Sounds simple right? Surprisingly, by today's standards of difficulty, streaming audio is fairly simple technology. Streaming a broadcast on the Internet is far less complicated than broadcast radio. The demand for higher bandwidth streams and better fidelity will impact online broadcasts to a much greater degree in the future, but today the state-of-the-art is still rudimentary in nature. Taking a rather robust broadcast-quality signal and compressing it down to a 16kb/s or 20kb/s stream might make an audio engineer cry. On the other hand, producing a great sounding Internet experience in spite of the signal compression is where a master of the airwaves can really shine.
In any event, the decision to webcast may have already been made or will be made in the near future. So how do you manage the implementation of this wired broadcast technology and integrate streaming into your already demanding responsibilities?
First, you assemble the equipment and software required. You will need a personal computer, an audio capture card and an uninterruptible power supply (UPS). Download the free Microsoft Windows Media Encoder to the webcast personal computer.
You will also need unobstructed access to the Internet with an always-on Internet provider that offers a T-1, DSL, ISDN or cable modem connection.
You will need a static IP address or if you have a dynamic IP connection, you will require the services of a free IP address forwarding service. This is the short list of equipment and software required, but as easy as it sounds the devil is definitely in the detail.
While I focus on the Windows Media Systems technology, other operating systems can be used, such as Real Media, which are similar and may use various algorithms to code and decode the audio. Each codec system has its own strengths and weaknesses.
The subject of which technology is better has caused many an argument among knowledgeable streaming media gurus. We have chosen the Windows Media System because of the widespread distribution of the Windows Media Player and the non-scientific observation that webcasting in this technology appears to come with a lower overall cost of content delivery (COCD).
Webcasting a live radio program is all about processing speed. The faster the central processing unit (CPU), the better the overall digital output quality and the less likely other applications or running multiple streams will have a degenerating effect on the audio output. A CPU speed of 333MHz should be considered the bare minimum requirement for even a single 16kb/s bit-rate stream. I personally recommend a 2GHz or faster processor or even dual processors. I don't think there is such a thing as too fast.

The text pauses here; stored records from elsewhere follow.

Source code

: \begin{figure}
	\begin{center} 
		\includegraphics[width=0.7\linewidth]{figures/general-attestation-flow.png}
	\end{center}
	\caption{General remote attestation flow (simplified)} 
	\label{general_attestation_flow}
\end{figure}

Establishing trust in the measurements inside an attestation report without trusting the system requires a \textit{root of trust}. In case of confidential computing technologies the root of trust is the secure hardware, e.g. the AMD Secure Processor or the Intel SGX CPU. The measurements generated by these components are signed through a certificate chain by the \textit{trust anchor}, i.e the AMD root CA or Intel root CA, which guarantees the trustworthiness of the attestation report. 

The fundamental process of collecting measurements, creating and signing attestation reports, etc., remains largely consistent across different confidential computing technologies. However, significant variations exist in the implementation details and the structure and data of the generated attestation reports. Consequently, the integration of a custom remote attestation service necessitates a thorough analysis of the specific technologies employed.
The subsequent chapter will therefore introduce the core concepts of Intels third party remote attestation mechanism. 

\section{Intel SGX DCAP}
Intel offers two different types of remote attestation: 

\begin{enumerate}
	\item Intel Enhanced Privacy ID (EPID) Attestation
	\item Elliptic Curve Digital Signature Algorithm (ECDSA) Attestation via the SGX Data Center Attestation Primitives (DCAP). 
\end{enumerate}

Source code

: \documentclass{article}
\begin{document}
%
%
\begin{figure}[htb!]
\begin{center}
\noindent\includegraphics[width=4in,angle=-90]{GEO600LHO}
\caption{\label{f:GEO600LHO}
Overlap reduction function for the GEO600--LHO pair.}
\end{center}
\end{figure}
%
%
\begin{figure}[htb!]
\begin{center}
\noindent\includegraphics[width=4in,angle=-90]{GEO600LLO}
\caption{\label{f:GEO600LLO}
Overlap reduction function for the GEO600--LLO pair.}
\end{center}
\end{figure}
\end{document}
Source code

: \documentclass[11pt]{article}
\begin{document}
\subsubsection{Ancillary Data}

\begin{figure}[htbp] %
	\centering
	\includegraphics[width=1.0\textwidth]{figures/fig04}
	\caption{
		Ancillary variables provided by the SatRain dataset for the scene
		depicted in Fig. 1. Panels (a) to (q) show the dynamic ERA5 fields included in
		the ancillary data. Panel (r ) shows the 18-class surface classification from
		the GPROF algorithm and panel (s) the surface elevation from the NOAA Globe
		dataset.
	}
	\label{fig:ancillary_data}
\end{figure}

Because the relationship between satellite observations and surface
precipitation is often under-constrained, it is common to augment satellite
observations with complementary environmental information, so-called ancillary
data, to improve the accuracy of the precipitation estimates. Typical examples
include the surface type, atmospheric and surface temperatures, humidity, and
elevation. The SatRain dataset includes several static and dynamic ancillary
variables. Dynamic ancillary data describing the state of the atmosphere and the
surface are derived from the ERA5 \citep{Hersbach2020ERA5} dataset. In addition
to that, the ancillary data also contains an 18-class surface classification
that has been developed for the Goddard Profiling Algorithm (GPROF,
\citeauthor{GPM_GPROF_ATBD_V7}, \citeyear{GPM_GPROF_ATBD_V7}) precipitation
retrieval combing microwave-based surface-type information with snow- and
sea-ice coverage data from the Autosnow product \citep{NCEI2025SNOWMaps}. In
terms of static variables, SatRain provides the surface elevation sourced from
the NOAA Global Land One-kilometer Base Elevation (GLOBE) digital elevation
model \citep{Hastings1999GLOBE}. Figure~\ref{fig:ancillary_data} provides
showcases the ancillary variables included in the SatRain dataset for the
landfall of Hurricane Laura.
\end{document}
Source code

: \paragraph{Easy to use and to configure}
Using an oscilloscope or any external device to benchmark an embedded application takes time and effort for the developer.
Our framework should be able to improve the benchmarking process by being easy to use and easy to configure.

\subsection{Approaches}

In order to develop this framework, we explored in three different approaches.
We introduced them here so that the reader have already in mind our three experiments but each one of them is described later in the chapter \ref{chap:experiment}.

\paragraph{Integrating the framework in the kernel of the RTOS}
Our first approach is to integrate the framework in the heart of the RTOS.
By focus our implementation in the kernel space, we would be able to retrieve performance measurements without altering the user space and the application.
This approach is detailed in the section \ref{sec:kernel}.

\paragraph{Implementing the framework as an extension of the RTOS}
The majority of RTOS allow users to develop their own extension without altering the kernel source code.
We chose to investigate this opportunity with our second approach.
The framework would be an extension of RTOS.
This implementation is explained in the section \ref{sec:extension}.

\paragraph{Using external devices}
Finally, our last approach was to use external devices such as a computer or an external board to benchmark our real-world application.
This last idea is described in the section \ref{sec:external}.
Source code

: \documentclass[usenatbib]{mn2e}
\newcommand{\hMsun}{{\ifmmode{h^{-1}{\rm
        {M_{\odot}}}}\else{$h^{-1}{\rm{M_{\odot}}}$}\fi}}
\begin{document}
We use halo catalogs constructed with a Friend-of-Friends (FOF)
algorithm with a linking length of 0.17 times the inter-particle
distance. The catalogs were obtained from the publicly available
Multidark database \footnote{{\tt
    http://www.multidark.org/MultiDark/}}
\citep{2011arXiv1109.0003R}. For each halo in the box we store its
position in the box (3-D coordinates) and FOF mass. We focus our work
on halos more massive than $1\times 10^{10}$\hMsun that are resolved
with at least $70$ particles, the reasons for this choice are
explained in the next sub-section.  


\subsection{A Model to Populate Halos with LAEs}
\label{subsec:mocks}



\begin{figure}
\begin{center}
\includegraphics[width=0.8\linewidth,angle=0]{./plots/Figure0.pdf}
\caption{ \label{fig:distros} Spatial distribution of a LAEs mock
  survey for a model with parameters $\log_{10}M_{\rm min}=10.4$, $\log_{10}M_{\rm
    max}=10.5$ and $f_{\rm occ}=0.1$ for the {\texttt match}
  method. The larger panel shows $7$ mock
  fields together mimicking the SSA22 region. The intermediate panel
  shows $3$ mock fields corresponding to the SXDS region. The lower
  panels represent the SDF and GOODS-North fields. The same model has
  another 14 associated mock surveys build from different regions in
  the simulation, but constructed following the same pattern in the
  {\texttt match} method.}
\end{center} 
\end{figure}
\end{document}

Many stations provide multiple streams to allow dial-up and broadband listeners equal access to the most usable bandwidth. Using higher bandwidth streams and sending multiple streams to the media server may force you to increase the CPU processing speed. I don't recommend taxing the processor at more than a 50 percent usage on a continuous basis. Although other applications and processes will most likely be subordinate to the Windows Media Encoder output, continuously pushing a processor into 80 or 90 percent utilization is not worth risking the computer locking up and the webcast ending abruptly. Remember, faster is better. The Windows Media Encoder control panel indicates the continuous CPU utilization percentage in real time.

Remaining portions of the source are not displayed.